Enrichment of spermatogonial stem cells from long term cultured human testicular cells
Sorting long-term cultured human testicular cells for ITGA6 is an efficient strategy for enrichment of spermatogonial stem cells (SSC) and important for further characterization before clinical application of SSC autotransplantation.
Bita Nickkholgh, M.D., Sefika Canan Mizrak, V.M.D., Ph.D., Cindy M. Korver, B.Sc., Saskia K. van Daalen, B.Sc., Andreas Meissner, M.D., Sjoerd Repping, Ph.D., Ans van Pelt, Ph.D.
Volume 102, Issue 2, Pages 558–565.e5
To evaluate the degree of enrichment of spermatogonial stem cells (SSCs) from human testicular cell cultures by ITGA6+, HLA−/ITGA6+, GPR125+, and HLA−/GPR125+ magnetic-assisted cell sorting (MACS).
Experimental basic science study.
Reproductive biology laboratory.
Multiple samples of cryopreserved human testicular cells from two prostate cancer patients with normal spermatogenesis.

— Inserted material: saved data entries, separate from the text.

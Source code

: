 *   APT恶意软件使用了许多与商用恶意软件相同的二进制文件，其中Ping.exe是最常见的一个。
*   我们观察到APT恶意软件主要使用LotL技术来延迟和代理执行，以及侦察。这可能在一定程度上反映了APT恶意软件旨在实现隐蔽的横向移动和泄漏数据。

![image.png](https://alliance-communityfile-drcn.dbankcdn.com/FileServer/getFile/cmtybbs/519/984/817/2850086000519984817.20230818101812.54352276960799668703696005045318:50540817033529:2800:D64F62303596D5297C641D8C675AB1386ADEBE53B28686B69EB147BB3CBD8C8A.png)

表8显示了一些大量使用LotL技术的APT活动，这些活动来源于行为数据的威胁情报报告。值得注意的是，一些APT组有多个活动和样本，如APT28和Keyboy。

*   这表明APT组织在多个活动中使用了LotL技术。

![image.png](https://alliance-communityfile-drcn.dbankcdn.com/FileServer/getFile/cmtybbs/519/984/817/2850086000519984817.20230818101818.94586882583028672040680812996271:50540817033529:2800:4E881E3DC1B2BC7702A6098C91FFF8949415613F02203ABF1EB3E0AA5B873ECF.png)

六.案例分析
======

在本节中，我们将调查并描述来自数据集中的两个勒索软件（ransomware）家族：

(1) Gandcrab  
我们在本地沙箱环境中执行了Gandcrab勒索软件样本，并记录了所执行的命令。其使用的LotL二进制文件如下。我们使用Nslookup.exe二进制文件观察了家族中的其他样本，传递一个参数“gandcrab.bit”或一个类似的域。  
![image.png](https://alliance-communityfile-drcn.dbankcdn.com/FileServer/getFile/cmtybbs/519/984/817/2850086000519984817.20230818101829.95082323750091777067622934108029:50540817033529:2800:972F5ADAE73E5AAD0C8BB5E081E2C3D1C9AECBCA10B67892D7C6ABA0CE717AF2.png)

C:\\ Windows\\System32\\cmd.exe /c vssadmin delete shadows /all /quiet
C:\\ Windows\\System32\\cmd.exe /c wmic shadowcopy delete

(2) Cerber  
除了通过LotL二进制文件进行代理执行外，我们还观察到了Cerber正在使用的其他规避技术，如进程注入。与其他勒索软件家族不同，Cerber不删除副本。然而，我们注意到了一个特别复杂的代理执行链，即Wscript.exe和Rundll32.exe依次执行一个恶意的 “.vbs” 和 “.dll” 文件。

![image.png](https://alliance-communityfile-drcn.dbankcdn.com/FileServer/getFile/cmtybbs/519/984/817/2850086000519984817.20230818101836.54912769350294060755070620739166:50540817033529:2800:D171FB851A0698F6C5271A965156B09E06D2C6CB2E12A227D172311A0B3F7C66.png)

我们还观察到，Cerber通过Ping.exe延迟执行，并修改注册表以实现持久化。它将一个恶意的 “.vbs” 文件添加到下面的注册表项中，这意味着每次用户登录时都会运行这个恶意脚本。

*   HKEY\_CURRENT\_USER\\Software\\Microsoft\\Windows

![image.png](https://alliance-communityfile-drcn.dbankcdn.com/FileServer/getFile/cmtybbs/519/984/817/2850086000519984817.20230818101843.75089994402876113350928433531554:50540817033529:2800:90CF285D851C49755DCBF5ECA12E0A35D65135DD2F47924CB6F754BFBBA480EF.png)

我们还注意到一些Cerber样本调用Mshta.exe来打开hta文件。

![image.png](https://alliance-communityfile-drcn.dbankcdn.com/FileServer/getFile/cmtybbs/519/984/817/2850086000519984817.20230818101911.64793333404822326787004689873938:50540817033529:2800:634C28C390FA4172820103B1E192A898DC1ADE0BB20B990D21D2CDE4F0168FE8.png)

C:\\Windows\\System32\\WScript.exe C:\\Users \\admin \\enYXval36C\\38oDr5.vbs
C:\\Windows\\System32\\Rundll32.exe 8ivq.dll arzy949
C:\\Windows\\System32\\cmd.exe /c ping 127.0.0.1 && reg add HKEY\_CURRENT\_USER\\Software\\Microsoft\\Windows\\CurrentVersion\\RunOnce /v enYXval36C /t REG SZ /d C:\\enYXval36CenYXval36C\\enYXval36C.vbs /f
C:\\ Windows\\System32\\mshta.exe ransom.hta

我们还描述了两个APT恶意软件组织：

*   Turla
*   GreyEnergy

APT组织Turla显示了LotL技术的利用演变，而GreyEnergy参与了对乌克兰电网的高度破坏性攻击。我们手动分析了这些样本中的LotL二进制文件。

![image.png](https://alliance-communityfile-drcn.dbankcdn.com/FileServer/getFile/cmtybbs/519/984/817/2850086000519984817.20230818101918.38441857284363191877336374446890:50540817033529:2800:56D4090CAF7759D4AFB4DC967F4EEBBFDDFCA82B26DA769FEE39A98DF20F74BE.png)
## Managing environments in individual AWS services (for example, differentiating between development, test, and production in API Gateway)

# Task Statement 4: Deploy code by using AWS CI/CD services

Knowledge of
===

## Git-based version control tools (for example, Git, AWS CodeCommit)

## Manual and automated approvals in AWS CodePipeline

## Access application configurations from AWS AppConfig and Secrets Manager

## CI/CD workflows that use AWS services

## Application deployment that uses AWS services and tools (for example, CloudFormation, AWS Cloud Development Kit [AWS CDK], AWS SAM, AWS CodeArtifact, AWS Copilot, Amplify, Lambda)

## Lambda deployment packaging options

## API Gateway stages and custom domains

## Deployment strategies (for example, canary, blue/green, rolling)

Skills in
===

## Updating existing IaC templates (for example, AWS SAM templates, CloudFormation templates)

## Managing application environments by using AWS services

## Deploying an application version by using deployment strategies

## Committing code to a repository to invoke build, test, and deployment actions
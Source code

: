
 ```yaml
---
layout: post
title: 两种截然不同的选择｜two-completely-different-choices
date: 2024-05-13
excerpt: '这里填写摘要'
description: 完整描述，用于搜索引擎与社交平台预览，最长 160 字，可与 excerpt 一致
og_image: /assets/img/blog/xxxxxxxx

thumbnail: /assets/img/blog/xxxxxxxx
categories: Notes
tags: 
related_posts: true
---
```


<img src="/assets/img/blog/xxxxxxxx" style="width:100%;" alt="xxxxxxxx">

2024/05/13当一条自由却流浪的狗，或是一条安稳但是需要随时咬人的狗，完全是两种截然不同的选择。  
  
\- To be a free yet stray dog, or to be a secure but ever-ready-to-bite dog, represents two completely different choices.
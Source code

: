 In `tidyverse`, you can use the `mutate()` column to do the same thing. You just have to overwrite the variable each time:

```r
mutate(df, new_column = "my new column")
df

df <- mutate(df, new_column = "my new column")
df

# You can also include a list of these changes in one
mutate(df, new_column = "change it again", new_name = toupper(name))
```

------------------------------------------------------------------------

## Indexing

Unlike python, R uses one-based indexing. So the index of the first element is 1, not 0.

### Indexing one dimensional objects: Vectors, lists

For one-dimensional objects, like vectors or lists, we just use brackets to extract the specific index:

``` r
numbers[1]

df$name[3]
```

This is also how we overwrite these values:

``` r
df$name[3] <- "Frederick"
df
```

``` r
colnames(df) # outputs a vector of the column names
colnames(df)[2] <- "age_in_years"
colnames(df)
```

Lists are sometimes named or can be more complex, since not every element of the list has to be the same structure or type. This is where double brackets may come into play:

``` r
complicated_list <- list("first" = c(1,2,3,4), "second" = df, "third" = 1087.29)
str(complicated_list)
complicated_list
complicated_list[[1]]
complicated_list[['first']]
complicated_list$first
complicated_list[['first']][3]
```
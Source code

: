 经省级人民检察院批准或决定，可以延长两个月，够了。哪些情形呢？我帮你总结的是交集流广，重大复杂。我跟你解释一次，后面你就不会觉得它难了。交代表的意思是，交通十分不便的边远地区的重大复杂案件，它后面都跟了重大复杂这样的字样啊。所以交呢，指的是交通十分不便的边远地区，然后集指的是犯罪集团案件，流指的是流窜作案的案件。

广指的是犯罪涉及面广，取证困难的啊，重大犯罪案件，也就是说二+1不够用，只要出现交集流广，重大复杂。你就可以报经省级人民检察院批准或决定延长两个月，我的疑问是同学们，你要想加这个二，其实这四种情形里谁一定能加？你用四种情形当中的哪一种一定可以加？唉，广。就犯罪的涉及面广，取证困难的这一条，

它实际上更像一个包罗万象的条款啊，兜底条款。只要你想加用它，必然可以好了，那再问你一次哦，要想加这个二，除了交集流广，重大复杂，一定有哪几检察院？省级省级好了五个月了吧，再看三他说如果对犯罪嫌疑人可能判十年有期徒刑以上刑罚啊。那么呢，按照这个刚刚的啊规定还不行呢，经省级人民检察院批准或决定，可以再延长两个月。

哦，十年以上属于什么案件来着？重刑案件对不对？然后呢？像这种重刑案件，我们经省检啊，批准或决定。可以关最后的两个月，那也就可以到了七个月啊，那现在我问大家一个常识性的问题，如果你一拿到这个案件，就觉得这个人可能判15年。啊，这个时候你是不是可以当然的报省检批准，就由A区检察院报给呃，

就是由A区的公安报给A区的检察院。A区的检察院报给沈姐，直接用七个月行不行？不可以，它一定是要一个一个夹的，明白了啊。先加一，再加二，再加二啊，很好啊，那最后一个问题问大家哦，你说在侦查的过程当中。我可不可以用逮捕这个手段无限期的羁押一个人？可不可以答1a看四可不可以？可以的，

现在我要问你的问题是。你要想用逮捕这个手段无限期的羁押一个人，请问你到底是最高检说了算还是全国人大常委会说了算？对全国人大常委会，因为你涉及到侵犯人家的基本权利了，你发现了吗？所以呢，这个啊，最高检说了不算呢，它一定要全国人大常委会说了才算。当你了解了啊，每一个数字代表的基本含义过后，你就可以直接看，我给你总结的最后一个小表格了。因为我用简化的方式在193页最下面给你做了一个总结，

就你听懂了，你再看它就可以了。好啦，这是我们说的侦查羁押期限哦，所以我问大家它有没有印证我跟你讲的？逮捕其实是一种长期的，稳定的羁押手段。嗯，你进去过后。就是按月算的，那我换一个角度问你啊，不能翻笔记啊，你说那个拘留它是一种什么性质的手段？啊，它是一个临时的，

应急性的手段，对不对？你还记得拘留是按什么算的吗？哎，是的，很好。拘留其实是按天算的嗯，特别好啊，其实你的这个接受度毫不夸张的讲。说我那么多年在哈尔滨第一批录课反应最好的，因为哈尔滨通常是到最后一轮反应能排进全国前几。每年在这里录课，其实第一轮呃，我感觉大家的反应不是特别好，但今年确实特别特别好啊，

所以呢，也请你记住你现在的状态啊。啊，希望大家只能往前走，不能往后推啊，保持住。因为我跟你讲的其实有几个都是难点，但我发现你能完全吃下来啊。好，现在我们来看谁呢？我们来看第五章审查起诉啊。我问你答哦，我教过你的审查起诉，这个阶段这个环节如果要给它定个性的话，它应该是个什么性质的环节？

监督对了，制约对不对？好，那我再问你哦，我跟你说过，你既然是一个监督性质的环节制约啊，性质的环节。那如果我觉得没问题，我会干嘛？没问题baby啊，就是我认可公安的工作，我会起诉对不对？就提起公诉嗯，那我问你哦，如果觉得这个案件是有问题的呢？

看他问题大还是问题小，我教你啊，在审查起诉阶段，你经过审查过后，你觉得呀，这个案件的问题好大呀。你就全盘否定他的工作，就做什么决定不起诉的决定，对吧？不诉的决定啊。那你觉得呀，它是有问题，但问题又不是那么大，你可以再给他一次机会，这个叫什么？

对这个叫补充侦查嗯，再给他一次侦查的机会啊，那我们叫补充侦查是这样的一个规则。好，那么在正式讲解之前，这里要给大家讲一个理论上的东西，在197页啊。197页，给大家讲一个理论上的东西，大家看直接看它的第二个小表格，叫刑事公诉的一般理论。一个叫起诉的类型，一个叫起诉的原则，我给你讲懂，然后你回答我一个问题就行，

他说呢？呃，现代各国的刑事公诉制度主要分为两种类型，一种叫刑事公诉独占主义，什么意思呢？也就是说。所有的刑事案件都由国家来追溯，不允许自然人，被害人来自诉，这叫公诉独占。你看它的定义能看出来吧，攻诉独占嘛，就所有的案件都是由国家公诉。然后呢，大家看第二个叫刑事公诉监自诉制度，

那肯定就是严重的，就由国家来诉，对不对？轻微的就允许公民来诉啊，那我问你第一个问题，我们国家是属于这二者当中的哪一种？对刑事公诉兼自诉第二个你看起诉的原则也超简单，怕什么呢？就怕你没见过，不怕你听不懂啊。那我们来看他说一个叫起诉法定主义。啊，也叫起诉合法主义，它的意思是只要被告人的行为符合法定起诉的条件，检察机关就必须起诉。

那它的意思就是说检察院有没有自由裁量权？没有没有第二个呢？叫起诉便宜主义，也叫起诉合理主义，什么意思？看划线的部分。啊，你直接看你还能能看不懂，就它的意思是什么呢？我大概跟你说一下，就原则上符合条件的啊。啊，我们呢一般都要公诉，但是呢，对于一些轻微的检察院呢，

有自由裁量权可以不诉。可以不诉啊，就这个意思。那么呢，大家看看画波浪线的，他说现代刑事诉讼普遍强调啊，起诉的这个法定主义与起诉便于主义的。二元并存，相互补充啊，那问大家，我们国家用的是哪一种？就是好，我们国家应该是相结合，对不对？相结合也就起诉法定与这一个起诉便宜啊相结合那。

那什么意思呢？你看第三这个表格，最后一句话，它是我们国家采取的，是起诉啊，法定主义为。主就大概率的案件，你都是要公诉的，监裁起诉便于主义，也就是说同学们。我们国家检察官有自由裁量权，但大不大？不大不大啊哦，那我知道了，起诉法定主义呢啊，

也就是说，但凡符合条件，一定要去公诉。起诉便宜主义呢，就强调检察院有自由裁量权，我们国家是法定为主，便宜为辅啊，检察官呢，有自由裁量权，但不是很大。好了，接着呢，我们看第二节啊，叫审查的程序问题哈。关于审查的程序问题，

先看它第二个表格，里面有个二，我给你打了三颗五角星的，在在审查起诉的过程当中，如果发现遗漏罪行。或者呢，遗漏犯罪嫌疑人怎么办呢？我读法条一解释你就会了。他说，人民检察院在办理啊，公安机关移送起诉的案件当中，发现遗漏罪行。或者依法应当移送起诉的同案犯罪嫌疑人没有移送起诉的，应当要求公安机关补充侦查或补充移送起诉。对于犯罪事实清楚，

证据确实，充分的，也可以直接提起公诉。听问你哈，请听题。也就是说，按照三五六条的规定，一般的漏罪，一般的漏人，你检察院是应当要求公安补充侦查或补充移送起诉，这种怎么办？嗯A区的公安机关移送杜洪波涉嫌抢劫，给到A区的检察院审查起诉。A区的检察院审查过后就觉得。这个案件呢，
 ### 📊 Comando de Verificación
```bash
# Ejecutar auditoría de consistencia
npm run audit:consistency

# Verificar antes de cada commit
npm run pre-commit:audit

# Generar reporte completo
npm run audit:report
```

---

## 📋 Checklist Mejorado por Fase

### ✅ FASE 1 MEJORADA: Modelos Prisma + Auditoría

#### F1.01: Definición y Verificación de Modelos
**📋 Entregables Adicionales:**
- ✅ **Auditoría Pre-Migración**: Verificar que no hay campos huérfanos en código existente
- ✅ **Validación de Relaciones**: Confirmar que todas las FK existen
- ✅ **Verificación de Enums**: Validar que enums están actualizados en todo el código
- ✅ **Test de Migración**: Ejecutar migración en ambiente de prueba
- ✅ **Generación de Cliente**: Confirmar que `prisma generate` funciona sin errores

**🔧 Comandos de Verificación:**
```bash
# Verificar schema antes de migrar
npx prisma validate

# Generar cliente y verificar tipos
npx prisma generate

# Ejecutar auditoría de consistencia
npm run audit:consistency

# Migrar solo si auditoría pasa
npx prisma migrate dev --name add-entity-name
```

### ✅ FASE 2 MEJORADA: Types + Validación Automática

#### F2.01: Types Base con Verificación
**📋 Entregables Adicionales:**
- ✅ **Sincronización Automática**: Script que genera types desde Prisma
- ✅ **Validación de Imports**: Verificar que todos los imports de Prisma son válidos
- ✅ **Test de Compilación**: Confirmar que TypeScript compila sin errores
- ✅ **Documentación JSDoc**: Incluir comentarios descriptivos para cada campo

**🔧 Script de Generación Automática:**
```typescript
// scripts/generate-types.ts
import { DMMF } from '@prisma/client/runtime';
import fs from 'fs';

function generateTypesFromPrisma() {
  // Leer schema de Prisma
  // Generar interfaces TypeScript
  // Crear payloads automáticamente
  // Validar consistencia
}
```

Cultured human testicular cells subjected to four sorting strategies based on MACS and xenotransplanted to the testes of mice to determine the enrichment for SSCs.
Main Outcome Measure(s):
Enrichment for human spermatogonia and SSCs tested by expression analysis of spermatogonial markers ITGA6, GPR125, ZBTB16, UCHL1, and ID4 using quantitative real-time polymerase chain reaction (qPCR) and by xenotransplantation into the testes of mice, respectively.
Compared with the nonsorted cultured testicular cells, only the ITGA6+ and HLA−/GPR125+ sorted cells showed enrichment for ID4. No difference in expression of ZBTB16 and UCHL1 was observed. Xenotransplantation of the sorted cell fractions showed a 7.1-fold enrichment of SSCs with ITGA6+.
Magnetic-assisted cell sorting of cultured human testicular cells using ITGA6 allows for enrichment of SSCs, which aids in further molecular characterization of cultured human SSCs and enhances testicular colonization upon transplantation in future clinical settings.